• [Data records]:
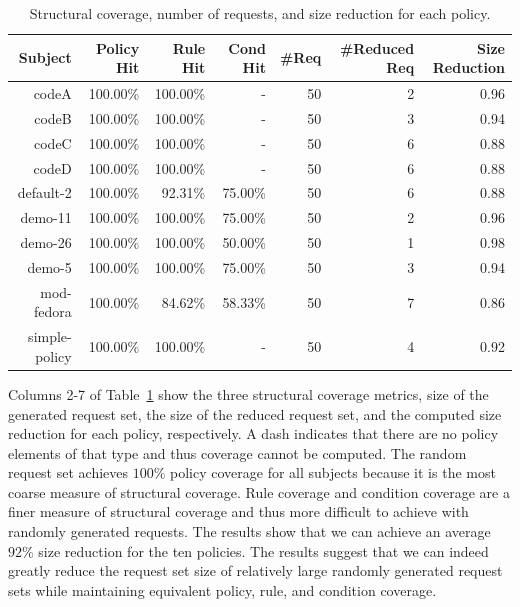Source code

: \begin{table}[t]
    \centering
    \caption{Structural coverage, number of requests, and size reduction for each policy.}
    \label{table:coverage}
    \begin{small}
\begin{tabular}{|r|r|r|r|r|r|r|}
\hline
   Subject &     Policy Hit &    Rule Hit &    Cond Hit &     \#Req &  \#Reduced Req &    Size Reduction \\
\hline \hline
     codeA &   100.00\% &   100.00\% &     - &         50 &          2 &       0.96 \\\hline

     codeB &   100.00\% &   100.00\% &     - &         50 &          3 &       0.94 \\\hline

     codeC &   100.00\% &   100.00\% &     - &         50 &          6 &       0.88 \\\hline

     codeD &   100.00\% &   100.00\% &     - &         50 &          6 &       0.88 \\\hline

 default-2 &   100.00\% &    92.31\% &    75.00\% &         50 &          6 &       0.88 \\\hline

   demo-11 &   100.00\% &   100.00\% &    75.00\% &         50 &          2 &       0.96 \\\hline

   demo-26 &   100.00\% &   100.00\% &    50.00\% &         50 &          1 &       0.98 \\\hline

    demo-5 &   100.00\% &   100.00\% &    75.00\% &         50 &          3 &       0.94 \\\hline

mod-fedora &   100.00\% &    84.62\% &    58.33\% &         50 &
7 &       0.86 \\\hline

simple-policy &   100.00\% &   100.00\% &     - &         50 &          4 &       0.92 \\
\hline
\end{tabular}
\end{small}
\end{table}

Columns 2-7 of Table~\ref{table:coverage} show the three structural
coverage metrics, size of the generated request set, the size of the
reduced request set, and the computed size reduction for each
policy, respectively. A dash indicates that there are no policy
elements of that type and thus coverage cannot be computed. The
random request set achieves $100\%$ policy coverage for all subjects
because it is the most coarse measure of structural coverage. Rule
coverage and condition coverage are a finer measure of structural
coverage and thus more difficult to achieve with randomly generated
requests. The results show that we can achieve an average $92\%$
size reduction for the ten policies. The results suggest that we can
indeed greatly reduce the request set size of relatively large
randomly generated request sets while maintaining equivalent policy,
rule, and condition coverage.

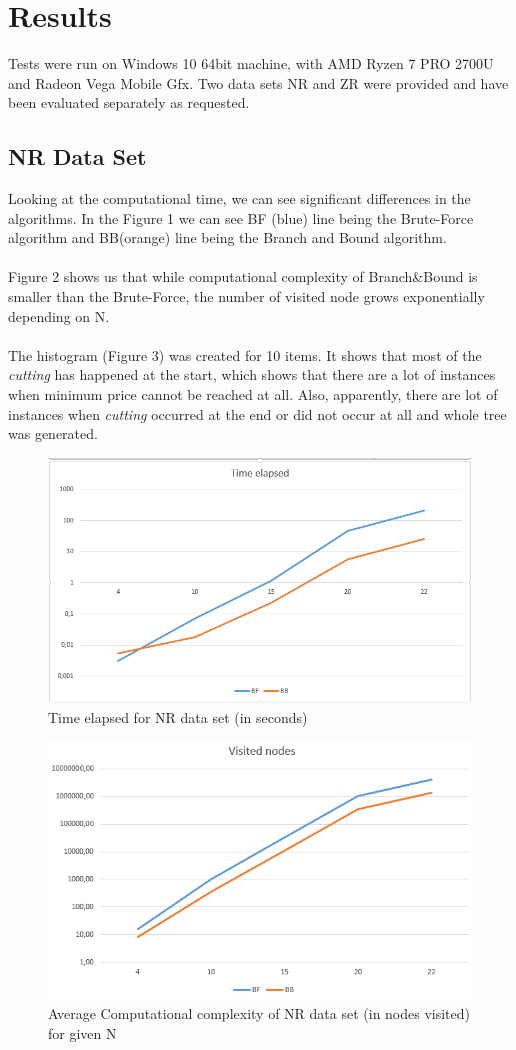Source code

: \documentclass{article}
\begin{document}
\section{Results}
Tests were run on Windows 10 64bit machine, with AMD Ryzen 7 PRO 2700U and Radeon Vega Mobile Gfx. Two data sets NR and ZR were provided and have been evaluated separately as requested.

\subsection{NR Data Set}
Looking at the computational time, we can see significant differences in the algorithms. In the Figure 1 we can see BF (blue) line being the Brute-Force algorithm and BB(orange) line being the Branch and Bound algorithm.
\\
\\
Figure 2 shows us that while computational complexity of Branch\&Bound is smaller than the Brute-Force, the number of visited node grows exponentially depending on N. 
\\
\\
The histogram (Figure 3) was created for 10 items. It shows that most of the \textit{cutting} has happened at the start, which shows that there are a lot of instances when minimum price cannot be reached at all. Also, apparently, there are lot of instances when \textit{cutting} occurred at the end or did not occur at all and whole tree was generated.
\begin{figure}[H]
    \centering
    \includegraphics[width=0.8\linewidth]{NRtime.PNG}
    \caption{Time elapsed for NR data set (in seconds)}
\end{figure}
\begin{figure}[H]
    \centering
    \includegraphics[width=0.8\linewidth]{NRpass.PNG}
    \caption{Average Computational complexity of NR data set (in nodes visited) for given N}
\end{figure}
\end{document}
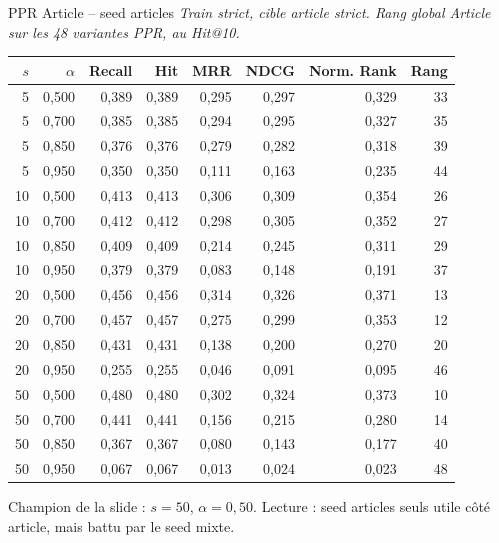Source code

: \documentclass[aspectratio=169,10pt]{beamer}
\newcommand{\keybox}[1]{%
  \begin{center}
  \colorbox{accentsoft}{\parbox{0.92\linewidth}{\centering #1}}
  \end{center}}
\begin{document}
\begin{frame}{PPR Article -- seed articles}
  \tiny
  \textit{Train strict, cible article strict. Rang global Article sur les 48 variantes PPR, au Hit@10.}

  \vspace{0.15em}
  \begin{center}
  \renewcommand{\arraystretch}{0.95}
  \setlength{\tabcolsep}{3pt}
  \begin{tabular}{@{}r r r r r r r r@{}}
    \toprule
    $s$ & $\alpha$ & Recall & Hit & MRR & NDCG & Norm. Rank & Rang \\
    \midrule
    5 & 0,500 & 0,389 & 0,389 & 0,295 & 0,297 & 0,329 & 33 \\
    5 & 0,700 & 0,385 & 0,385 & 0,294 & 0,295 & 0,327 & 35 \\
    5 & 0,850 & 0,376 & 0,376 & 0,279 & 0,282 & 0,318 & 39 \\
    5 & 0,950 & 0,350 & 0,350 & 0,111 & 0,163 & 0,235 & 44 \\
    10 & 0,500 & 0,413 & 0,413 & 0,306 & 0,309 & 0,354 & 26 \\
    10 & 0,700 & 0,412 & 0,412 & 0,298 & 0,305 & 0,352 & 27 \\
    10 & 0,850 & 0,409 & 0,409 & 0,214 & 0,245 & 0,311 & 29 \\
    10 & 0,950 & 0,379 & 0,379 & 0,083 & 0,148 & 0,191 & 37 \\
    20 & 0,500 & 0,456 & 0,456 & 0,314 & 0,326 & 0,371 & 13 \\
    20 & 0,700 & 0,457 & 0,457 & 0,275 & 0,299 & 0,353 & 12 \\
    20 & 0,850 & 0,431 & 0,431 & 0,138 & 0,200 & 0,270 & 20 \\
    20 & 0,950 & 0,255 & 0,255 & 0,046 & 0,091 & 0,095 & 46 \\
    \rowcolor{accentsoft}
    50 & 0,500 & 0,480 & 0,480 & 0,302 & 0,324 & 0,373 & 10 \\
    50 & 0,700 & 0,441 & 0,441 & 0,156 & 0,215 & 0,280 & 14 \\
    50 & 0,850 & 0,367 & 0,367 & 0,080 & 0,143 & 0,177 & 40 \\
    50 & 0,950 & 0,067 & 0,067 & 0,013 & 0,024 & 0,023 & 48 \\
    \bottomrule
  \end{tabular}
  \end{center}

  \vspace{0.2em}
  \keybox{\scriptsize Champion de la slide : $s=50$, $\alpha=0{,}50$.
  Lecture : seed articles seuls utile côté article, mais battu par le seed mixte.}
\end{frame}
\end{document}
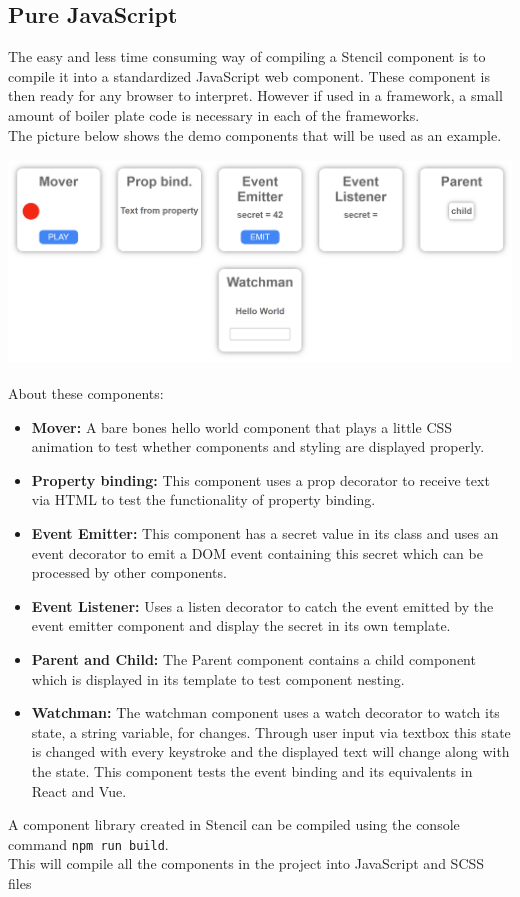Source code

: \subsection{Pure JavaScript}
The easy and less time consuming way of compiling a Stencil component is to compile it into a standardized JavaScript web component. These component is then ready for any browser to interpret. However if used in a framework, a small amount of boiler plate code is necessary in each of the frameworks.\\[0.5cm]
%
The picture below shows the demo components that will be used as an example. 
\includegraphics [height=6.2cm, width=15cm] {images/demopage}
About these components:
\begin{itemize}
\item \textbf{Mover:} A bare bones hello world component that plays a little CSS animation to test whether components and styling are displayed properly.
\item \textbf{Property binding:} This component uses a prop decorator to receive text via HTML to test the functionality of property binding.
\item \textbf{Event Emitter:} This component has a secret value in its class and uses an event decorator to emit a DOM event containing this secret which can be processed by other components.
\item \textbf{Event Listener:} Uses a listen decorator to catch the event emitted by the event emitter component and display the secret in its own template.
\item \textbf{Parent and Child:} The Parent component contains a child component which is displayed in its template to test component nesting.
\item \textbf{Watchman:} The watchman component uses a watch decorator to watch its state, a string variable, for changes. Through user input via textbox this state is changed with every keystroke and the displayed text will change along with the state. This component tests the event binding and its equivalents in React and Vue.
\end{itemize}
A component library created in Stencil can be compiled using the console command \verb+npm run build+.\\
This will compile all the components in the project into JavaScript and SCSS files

• [ABOUT THIS EXERCISE]: Without including a single picture, restate all of the data word for word.

• [OUTPUT OF THE TASK]:
Source code

: \begin{table}[t]
    \centering
    \caption{Structural coverage, number of requests, and size reduction for each policy.}
    \label{table:coverage}
    \begin{small}
\begin{tabular}{|r|r|r|r|r|r|r|}
\hline
   Subject &     Policy Hit &    Rule Hit &    Cond Hit &     \#Req &  \#Reduced Req &    Size Reduction \\
\hline \hline
     codeA &   100.00\% &   100.00\% &     - &         50 &          2 &       0.96 \\\hline

     codeB &   100.00\% &   100.00\% &     - &         50 &          3 &       0.94 \\\hline

     codeC &   100.00\% &   100.00\% &     - &         50 &          6 &       0.88 \\\hline

     codeD &   100.00\% &   100.00\% &     - &         50 &          6 &       0.88 \\\hline

 default-2 &   100.00\% &    92.31\% &    75.00\% &         50 &          6 &       0.88 \\\hline

   demo-11 &   100.00\% &   100.00\% &    75.00\% &         50 &          2 &       0.96 \\\hline

   demo-26 &   100.00\% &   100.00\% &    50.00\% &         50 &          1 &       0.98 \\\hline

    demo-5 &   100.00\% &   100.00\% &    75.00\% &         50 &          3 &       0.94 \\\hline

mod-fedora &   100.00\% &    84.62\% &    58.33\% &         50 &
7 &       0.86 \\\hline

simple-policy &   100.00\% &   100.00\% &     - &         50 &          4 &       0.92 \\
\hline
\end{tabular}
\end{small}
\end{table}

Columns 2-7 of Table~\ref{table:coverage} show the three structural
coverage metrics, size of the generated request set, the size of the
reduced request set, and the computed size reduction for each
policy, respectively. A dash indicates that there are no policy
elements of that type and thus coverage cannot be computed. The
random request set achieves $100\%$ policy coverage for all subjects
because it is the most coarse measure of structural coverage. Rule
coverage and condition coverage are a finer measure of structural
coverage and thus more difficult to achieve with randomly generated
requests. The results show that we can achieve an average $92\%$
size reduction for the ten policies. The results suggest that we can
indeed greatly reduce the request set size of relatively large
randomly generated request sets while maintaining equivalent policy,
rule, and condition coverage.

Source code

: \documentclass{article}
\begin{document}
\section{Results}
Tests were run on Windows 10 64bit machine, with AMD Ryzen 7 PRO 2700U and Radeon Vega Mobile Gfx. Two data sets NR and ZR were provided and have been evaluated separately as requested.

\subsection{NR Data Set}
Looking at the computational time, we can see significant differences in the algorithms. In the Figure 1 we can see BF (blue) line being the Brute-Force algorithm and BB(orange) line being the Branch and Bound algorithm.
\\
\\
Figure 2 shows us that while computational complexity of Branch\&Bound is smaller than the Brute-Force, the number of visited node grows exponentially depending on N. 
\\
\\
The histogram (Figure 3) was created for 10 items. It shows that most of the \textit{cutting} has happened at the start, which shows that there are a lot of instances when minimum price cannot be reached at all. Also, apparently, there are lot of instances when \textit{cutting} occurred at the end or did not occur at all and whole tree was generated.
\begin{figure}[H]
    \centering
    \includegraphics[width=0.8\linewidth]{NRtime.PNG}
    \caption{Time elapsed for NR data set (in seconds)}
\end{figure}
\begin{figure}[H]
    \centering
    \includegraphics[width=0.8\linewidth]{NRpass.PNG}
    \caption{Average Computational complexity of NR data set (in nodes visited) for given N}
\end{figure}
\end{document}
Source code

: \documentclass[aspectratio=169,10pt]{beamer}
\newcommand{\keybox}[1]{%
  \begin{center}
  \colorbox{accentsoft}{\parbox{0.92\linewidth}{\centering #1}}
  \end{center}}
\begin{document}
\begin{frame}{PPR Article -- seed articles}
  \tiny
  \textit{Train strict, cible article strict. Rang global Article sur les 48 variantes PPR, au Hit@10.}

  \vspace{0.15em}
  \begin{center}
  \renewcommand{\arraystretch}{0.95}
  \setlength{\tabcolsep}{3pt}
  \begin{tabular}{@{}r r r r r r r r@{}}
    \toprule
    $s$ & $\alpha$ & Recall & Hit & MRR & NDCG & Norm. Rank & Rang \\
    \midrule
    5 & 0,500 & 0,389 & 0,389 & 0,295 & 0,297 & 0,329 & 33 \\
    5 & 0,700 & 0,385 & 0,385 & 0,294 & 0,295 & 0,327 & 35 \\
    5 & 0,850 & 0,376 & 0,376 & 0,279 & 0,282 & 0,318 & 39 \\
    5 & 0,950 & 0,350 & 0,350 & 0,111 & 0,163 & 0,235 & 44 \\
    10 & 0,500 & 0,413 & 0,413 & 0,306 & 0,309 & 0,354 & 26 \\
    10 & 0,700 & 0,412 & 0,412 & 0,298 & 0,305 & 0,352 & 27 \\
    10 & 0,850 & 0,409 & 0,409 & 0,214 & 0,245 & 0,311 & 29 \\
    10 & 0,950 & 0,379 & 0,379 & 0,083 & 0,148 & 0,191 & 37 \\
    20 & 0,500 & 0,456 & 0,456 & 0,314 & 0,326 & 0,371 & 13 \\
    20 & 0,700 & 0,457 & 0,457 & 0,275 & 0,299 & 0,353 & 12 \\
    20 & 0,850 & 0,431 & 0,431 & 0,138 & 0,200 & 0,270 & 20 \\
    20 & 0,950 & 0,255 & 0,255 & 0,046 & 0,091 & 0,095 & 46 \\
    \rowcolor{accentsoft}
    50 & 0,500 & 0,480 & 0,480 & 0,302 & 0,324 & 0,373 & 10 \\
    50 & 0,700 & 0,441 & 0,441 & 0,156 & 0,215 & 0,280 & 14 \\
    50 & 0,850 & 0,367 & 0,367 & 0,080 & 0,143 & 0,177 & 40 \\
    50 & 0,950 & 0,067 & 0,067 & 0,013 & 0,024 & 0,023 & 48 \\
    \bottomrule
  \end{tabular}
  \end{center}

  \vspace{0.2em}
  \keybox{\scriptsize Champion de la slide : $s=50$, $\alpha=0{,}50$.
  Lecture : seed articles seuls utile côté article, mais battu par le seed mixte.}
\end{frame}
\end{document}
Source code

: \subsection{Pure JavaScript}
The easy and less time consuming way of compiling a Stencil component is to compile it into a standardized JavaScript web component. These component is then ready for any browser to interpret. However if used in a framework, a small amount of boiler plate code is necessary in each of the frameworks.\\[0.5cm]
%
The picture below shows the demo components that will be used as an example. 
\includegraphics [height=6.2cm, width=15cm] {images/demopage}
About these components:
\begin{itemize}
\item \textbf{Mover:} A bare bones hello world component that plays a little CSS animation to test whether components and styling are displayed properly.
\item \textbf{Property binding:} This component uses a prop decorator to receive text via HTML to test the functionality of property binding.
\item \textbf{Event Emitter:} This component has a secret value in its class and uses an event decorator to emit a DOM event containing this secret which can be processed by other components.
\item \textbf{Event Listener:} Uses a listen decorator to catch the event emitted by the event emitter component and display the secret in its own template.
\item \textbf{Parent and Child:} The Parent component contains a child component which is displayed in its template to test component nesting.
\item \textbf{Watchman:} The watchman component uses a watch decorator to watch its state, a string variable, for changes. Through user input via textbox this state is changed with every keystroke and the displayed text will change along with the state. This component tests the event binding and its equivalents in React and Vue.
\end{itemize}
A component library created in Stencil can be compiled using the console command \verb+npm run build+.\\
This will compile all the components in the project into JavaScript and SCSS files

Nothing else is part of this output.